(Extracted records)

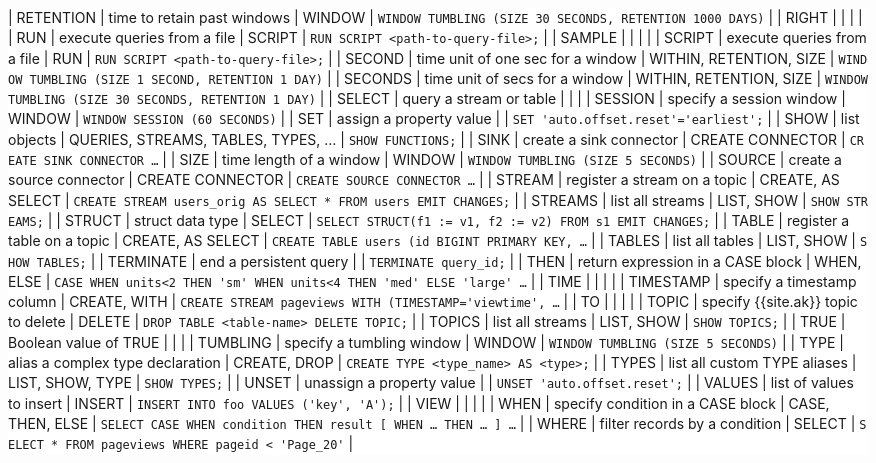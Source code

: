 | RETENTION    | time to retain past windows         | WINDOW                                   | `WINDOW TUMBLING (SIZE 30 SECONDS, RETENTION 1000 DAYS)`             |
| RIGHT        |                                     |                                          |                                                                      |
| RUN          | execute queries from a file         | SCRIPT                                   | `RUN SCRIPT <path-to-query-file>;`                                   |
| SAMPLE       |                                     |                                          |                                                                      |
| SCRIPT       | execute queries from a file         | RUN                                      | `RUN SCRIPT <path-to-query-file>;`                                   |
| SECOND       | time unit of one sec for a window   | WITHIN, RETENTION, SIZE                  | `WINDOW TUMBLING (SIZE 1 SECOND, RETENTION 1 DAY)`                   |
| SECONDS      | time unit of secs for a window      | WITHIN, RETENTION, SIZE                  | `WINDOW TUMBLING (SIZE 30 SECONDS, RETENTION 1 DAY)`                 |
| SELECT       | query a stream or table             |                                          |                                                                      |
| SESSION      | specify a session window            | WINDOW                                   | `WINDOW SESSION (60 SECONDS)`                                        |
| SET          | assign a property value             |                                          | `SET 'auto.offset.reset'='earliest';`                                |
| SHOW         | list objects                        | QUERIES, STREAMS, TABLES, TYPES, …       | `SHOW FUNCTIONS;`                                                    |
| SINK         | create a sink connector             | CREATE CONNECTOR                         | `CREATE SINK CONNECTOR …`                                            |
| SIZE         | time length of a window             | WINDOW                                   | `WINDOW TUMBLING (SIZE 5 SECONDS)`                                   |
| SOURCE       | create a source connector           | CREATE CONNECTOR                         | `CREATE SOURCE CONNECTOR …`                                          |
| STREAM       | register a stream on a topic        | CREATE, AS SELECT                        | `CREATE STREAM users_orig AS SELECT * FROM users EMIT CHANGES;`      |
| STREAMS      | list all streams                    | LIST, SHOW                               | `SHOW STREAMS;`                                                      |
| STRUCT       | struct data type                    | SELECT                                   | `SELECT STRUCT(f1 := v1, f2 := v2) FROM s1 EMIT CHANGES;`            |
| TABLE        | register a table on a topic         | CREATE, AS SELECT                        | `CREATE TABLE users (id BIGINT PRIMARY KEY, …`                       |
| TABLES       | list all tables                     | LIST, SHOW                               | `SHOW TABLES;`                                                       |
| TERMINATE    | end a persistent query              |                                          | `TERMINATE query_id;`                                                |
| THEN         | return expression in a CASE block   | WHEN, ELSE                               | `CASE WHEN units<2 THEN 'sm' WHEN units<4 THEN 'med' ELSE 'large' …` |
| TIME         |                                     |                                          |                                                                      |
| TIMESTAMP    | specify a timestamp column          | CREATE, WITH                             | `CREATE STREAM pageviews WITH (TIMESTAMP='viewtime', …`              |
| TO           |                                     |                                          |                                                                      |
| TOPIC        | specify {{site.ak}} topic to delete | DELETE                                   | `DROP TABLE <table-name> DELETE TOPIC;`                              |
| TOPICS       | list all streams                    | LIST, SHOW                               | `SHOW TOPICS;`                                                       |
| TRUE         | Boolean value of TRUE               |                                          |                                                                      |
| TUMBLING     | specify a tumbling window           | WINDOW                                   | `WINDOW TUMBLING (SIZE 5 SECONDS)`                                   |
| TYPE         | alias a complex type declaration    | CREATE, DROP                             | `CREATE TYPE <type_name> AS <type>;`                                 |
| TYPES        | list all custom TYPE aliases        | LIST, SHOW, TYPE                         | `SHOW TYPES;`                                                        |
| UNSET        | unassign a property value           |                                          | `UNSET 'auto.offset.reset';`                                         |
| VALUES       | list of values to insert            | INSERT                                   | `INSERT INTO foo VALUES ('key', 'A');`                               |
| VIEW         |                                     |                                          |                                                                      |
| WHEN         | specify condition in a CASE block   | CASE, THEN, ELSE                         | `SELECT CASE WHEN condition THEN result [ WHEN … THEN … ] …`         |
| WHERE        | filter records by a condition       | SELECT                                   | `SELECT * FROM pageviews WHERE pageid < 'Page_20'`                   |
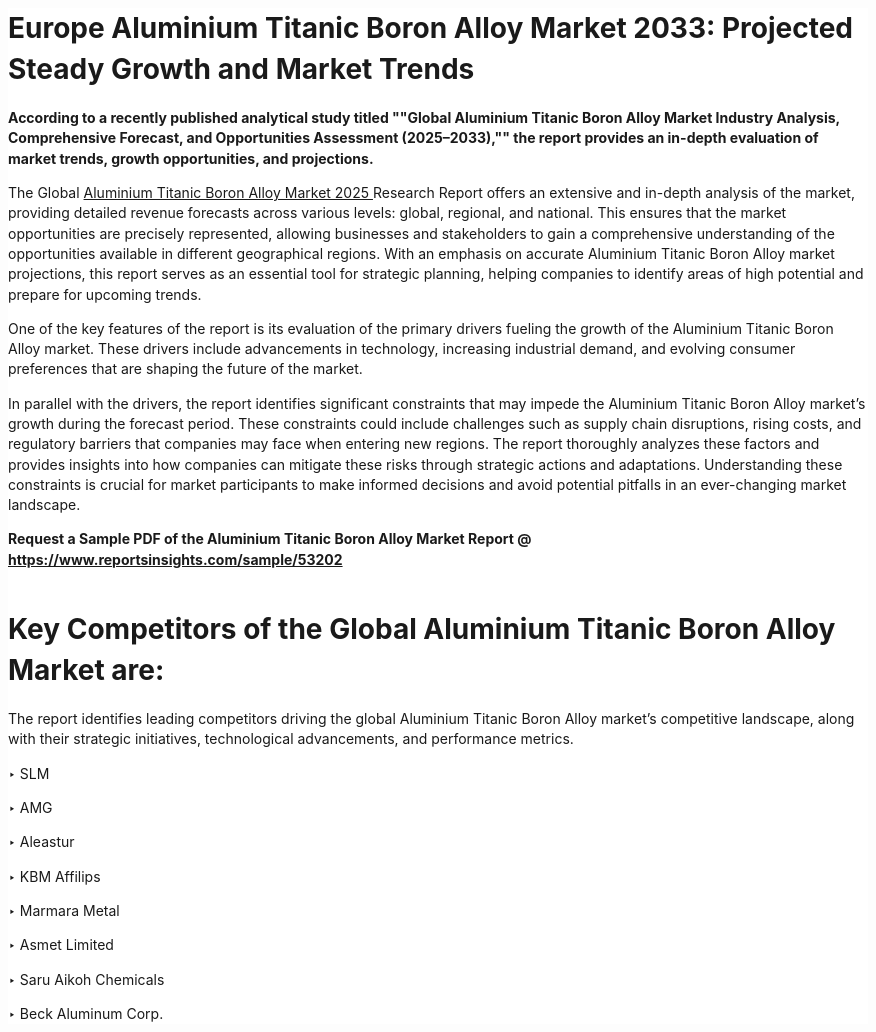 # Europe Aluminium Titanic Boron Alloy Market 2033: Projected Steady Growth and Market Trends

<strong>According to a recently published analytical study titled ""Global Aluminium Titanic Boron Alloy Market Industry Analysis, Comprehensive Forecast, and Opportunities Assessment (2025–2033),"" the report provides an in-depth evaluation of market trends, growth opportunities, and projections.</strong>

The Global <a href=https://www.reportsinsights.com/sample/53202>Aluminium Titanic Boron Alloy Market 2025 </a> Research Report offers an extensive and in-depth analysis of the market, providing detailed revenue forecasts across various levels: global, regional, and national. This ensures that the market opportunities are precisely represented, allowing businesses and stakeholders to gain a comprehensive understanding of the opportunities available in different geographical regions. With an emphasis on accurate Aluminium Titanic Boron Alloy market projections, this report serves as an essential tool for strategic planning, helping companies to identify areas of high potential and prepare for upcoming trends.

One of the key features of the report is its evaluation of the primary drivers fueling the growth of the Aluminium Titanic Boron Alloy market. These drivers include advancements in technology, increasing industrial demand, and evolving consumer preferences that are shaping the future of the market. 

In parallel with the drivers, the report identifies significant constraints that may impede the Aluminium Titanic Boron Alloy market’s growth during the forecast period. These constraints could include challenges such as supply chain disruptions, rising costs, and regulatory barriers that companies may face when entering new regions. The report thoroughly analyzes these factors and provides insights into how companies can mitigate these risks through strategic actions and adaptations. Understanding these constraints is crucial for market participants to make informed decisions and avoid potential pitfalls in an ever-changing market landscape.

<strong>Request a Sample PDF of the Aluminium Titanic Boron Alloy Market Report </strong><strong>@<a href=https://www.reportsinsights.com/sample/53202> https://www.reportsinsights.com/sample/53202</a></strong></font>

# <strong>Key Competitors of the Global Aluminium Titanic Boron Alloy Market are:</strong>

The report identifies leading competitors driving the global Aluminium Titanic Boron Alloy market’s competitive landscape, along with their strategic initiatives, technological advancements, and performance metrics.

‣ SLM

‣ AMG

‣ Aleastur

‣ KBM Affilips

‣ Marmara Metal

‣ Asmet Limited

‣ Saru Aikoh Chemicals

‣ Beck Aluminum Corp.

- The task -
Apart from the pictures, write every entry out again exactly.

- Answer space -
Source code

: | RETENTION    | time to retain past windows         | WINDOW                                   | `WINDOW TUMBLING (SIZE 30 SECONDS, RETENTION 1000 DAYS)`             |
| RIGHT        |                                     |                                          |                                                                      |
| RUN          | execute queries from a file         | SCRIPT                                   | `RUN SCRIPT <path-to-query-file>;`                                   |
| SAMPLE       |                                     |                                          |                                                                      |
| SCRIPT       | execute queries from a file         | RUN                                      | `RUN SCRIPT <path-to-query-file>;`                                   |
| SECOND       | time unit of one sec for a window   | WITHIN, RETENTION, SIZE                  | `WINDOW TUMBLING (SIZE 1 SECOND, RETENTION 1 DAY)`                   |
| SECONDS      | time unit of secs for a window      | WITHIN, RETENTION, SIZE                  | `WINDOW TUMBLING (SIZE 30 SECONDS, RETENTION 1 DAY)`                 |
| SELECT       | query a stream or table             |                                          |                                                                      |
| SESSION      | specify a session window            | WINDOW                                   | `WINDOW SESSION (60 SECONDS)`                                        |
| SET          | assign a property value             |                                          | `SET 'auto.offset.reset'='earliest';`                                |
| SHOW         | list objects                        | QUERIES, STREAMS, TABLES, TYPES, …       | `SHOW FUNCTIONS;`                                                    |
| SINK         | create a sink connector             | CREATE CONNECTOR                         | `CREATE SINK CONNECTOR …`                                            |
| SIZE         | time length of a window             | WINDOW                                   | `WINDOW TUMBLING (SIZE 5 SECONDS)`                                   |
| SOURCE       | create a source connector           | CREATE CONNECTOR                         | `CREATE SOURCE CONNECTOR …`                                          |
| STREAM       | register a stream on a topic        | CREATE, AS SELECT                        | `CREATE STREAM users_orig AS SELECT * FROM users EMIT CHANGES;`      |
| STREAMS      | list all streams                    | LIST, SHOW                               | `SHOW STREAMS;`                                                      |
| STRUCT       | struct data type                    | SELECT                                   | `SELECT STRUCT(f1 := v1, f2 := v2) FROM s1 EMIT CHANGES;`            |
| TABLE        | register a table on a topic         | CREATE, AS SELECT                        | `CREATE TABLE users (id BIGINT PRIMARY KEY, …`                       |
| TABLES       | list all tables                     | LIST, SHOW                               | `SHOW TABLES;`                                                       |
| TERMINATE    | end a persistent query              |                                          | `TERMINATE query_id;`                                                |
| THEN         | return expression in a CASE block   | WHEN, ELSE                               | `CASE WHEN units<2 THEN 'sm' WHEN units<4 THEN 'med' ELSE 'large' …` |
| TIME         |                                     |                                          |                                                                      |
| TIMESTAMP    | specify a timestamp column          | CREATE, WITH                             | `CREATE STREAM pageviews WITH (TIMESTAMP='viewtime', …`              |
| TO           |                                     |                                          |                                                                      |
| TOPIC        | specify {{site.ak}} topic to delete | DELETE                                   | `DROP TABLE <table-name> DELETE TOPIC;`                              |
| TOPICS       | list all streams                    | LIST, SHOW                               | `SHOW TOPICS;`                                                       |
| TRUE         | Boolean value of TRUE               |                                          |                                                                      |
| TUMBLING     | specify a tumbling window           | WINDOW                                   | `WINDOW TUMBLING (SIZE 5 SECONDS)`                                   |
| TYPE         | alias a complex type declaration    | CREATE, DROP                             | `CREATE TYPE <type_name> AS <type>;`                                 |
| TYPES        | list all custom TYPE aliases        | LIST, SHOW, TYPE                         | `SHOW TYPES;`                                                        |
| UNSET        | unassign a property value           |                                          | `UNSET 'auto.offset.reset';`                                         |
| VALUES       | list of values to insert            | INSERT                                   | `INSERT INTO foo VALUES ('key', 'A');`                               |
| VIEW         |                                     |                                          |                                                                      |
| WHEN         | specify condition in a CASE block   | CASE, THEN, ELSE                         | `SELECT CASE WHEN condition THEN result [ WHEN … THEN … ] …`         |
| WHERE        | filter records by a condition       | SELECT                                   | `SELECT * FROM pageviews WHERE pageid < 'Page_20'`                   |
 # Europe Aluminium Titanic Boron Alloy Market 2033: Projected Steady Growth and Market Trends

<strong>According to a recently published analytical study titled ""Global Aluminium Titanic Boron Alloy Market Industry Analysis, Comprehensive Forecast, and Opportunities Assessment (2025–2033),"" the report provides an in-depth evaluation of market trends, growth opportunities, and projections.</strong>

The Global <a href=https://www.reportsinsights.com/sample/53202>Aluminium Titanic Boron Alloy Market 2025 </a> Research Report offers an extensive and in-depth analysis of the market, providing detailed revenue forecasts across various levels: global, regional, and national. This ensures that the market opportunities are precisely represented, allowing businesses and stakeholders to gain a comprehensive understanding of the opportunities available in different geographical regions. With an emphasis on accurate Aluminium Titanic Boron Alloy market projections, this report serves as an essential tool for strategic planning, helping companies to identify areas of high potential and prepare for upcoming trends.

One of the key features of the report is its evaluation of the primary drivers fueling the growth of the Aluminium Titanic Boron Alloy market. These drivers include advancements in technology, increasing industrial demand, and evolving consumer preferences that are shaping the future of the market. 

In parallel with the drivers, the report identifies significant constraints that may impede the Aluminium Titanic Boron Alloy market’s growth during the forecast period. These constraints could include challenges such as supply chain disruptions, rising costs, and regulatory barriers that companies may face when entering new regions. The report thoroughly analyzes these factors and provides insights into how companies can mitigate these risks through strategic actions and adaptations. Understanding these constraints is crucial for market participants to make informed decisions and avoid potential pitfalls in an ever-changing market landscape.

<strong>Request a Sample PDF of the Aluminium Titanic Boron Alloy Market Report </strong><strong>@<a href=https://www.reportsinsights.com/sample/53202> https://www.reportsinsights.com/sample/53202</a></strong></font>

# <strong>Key Competitors of the Global Aluminium Titanic Boron Alloy Market are:</strong>

The report identifies leading competitors driving the global Aluminium Titanic Boron Alloy market’s competitive landscape, along with their strategic initiatives, technological advancements, and performance metrics.

‣ SLM

‣ AMG

‣ Aleastur

‣ KBM Affilips

‣ Marmara Metal

‣ Asmet Limited

‣ Saru Aikoh Chemicals

‣ Beck Aluminum Corp.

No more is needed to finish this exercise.